(GIVEN ENTRIES)
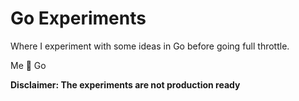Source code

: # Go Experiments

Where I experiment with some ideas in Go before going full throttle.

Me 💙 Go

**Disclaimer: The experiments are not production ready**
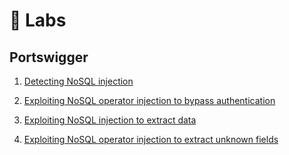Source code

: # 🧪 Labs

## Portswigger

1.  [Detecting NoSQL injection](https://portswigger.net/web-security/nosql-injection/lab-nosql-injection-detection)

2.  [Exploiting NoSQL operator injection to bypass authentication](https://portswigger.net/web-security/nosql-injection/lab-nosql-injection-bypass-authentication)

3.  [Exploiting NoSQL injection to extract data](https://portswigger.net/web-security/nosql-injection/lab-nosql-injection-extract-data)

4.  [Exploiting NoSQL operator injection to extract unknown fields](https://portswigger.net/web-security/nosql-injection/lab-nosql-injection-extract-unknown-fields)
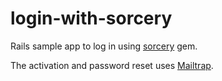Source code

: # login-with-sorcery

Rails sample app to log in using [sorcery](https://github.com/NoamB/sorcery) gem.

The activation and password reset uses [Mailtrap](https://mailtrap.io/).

* * *

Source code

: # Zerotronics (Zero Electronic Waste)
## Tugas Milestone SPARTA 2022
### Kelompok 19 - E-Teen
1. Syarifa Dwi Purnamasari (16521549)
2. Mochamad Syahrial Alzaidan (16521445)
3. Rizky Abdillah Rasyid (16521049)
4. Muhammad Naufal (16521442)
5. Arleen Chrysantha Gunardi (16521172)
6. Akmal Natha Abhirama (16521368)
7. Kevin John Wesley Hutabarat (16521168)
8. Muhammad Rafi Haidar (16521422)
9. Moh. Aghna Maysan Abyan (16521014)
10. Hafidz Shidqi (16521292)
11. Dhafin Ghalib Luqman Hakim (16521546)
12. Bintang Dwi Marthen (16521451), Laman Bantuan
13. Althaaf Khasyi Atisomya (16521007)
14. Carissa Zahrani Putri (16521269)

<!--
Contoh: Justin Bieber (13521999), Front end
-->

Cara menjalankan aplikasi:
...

(TASK INSTRUCTIONS) Both the line containing "[Exploiting NoSQL injection" and the line containing "Rails sample app" above belong in the output, as do the lines between them. Print them exactly, without pictures.

(RESULT)
3.  [Exploiting NoSQL injection to extract data](https://portswigger.net/web-security/nosql-injection/lab-nosql-injection-extract-data)

4.  [Exploiting NoSQL operator injection to extract unknown fields](https://portswigger.net/web-security/nosql-injection/lab-nosql-injection-extract-unknown-fields)
Source code

: # login-with-sorcery

Rails sample app to log in using [sorcery](https://github.com/NoamB/sorcery) gem.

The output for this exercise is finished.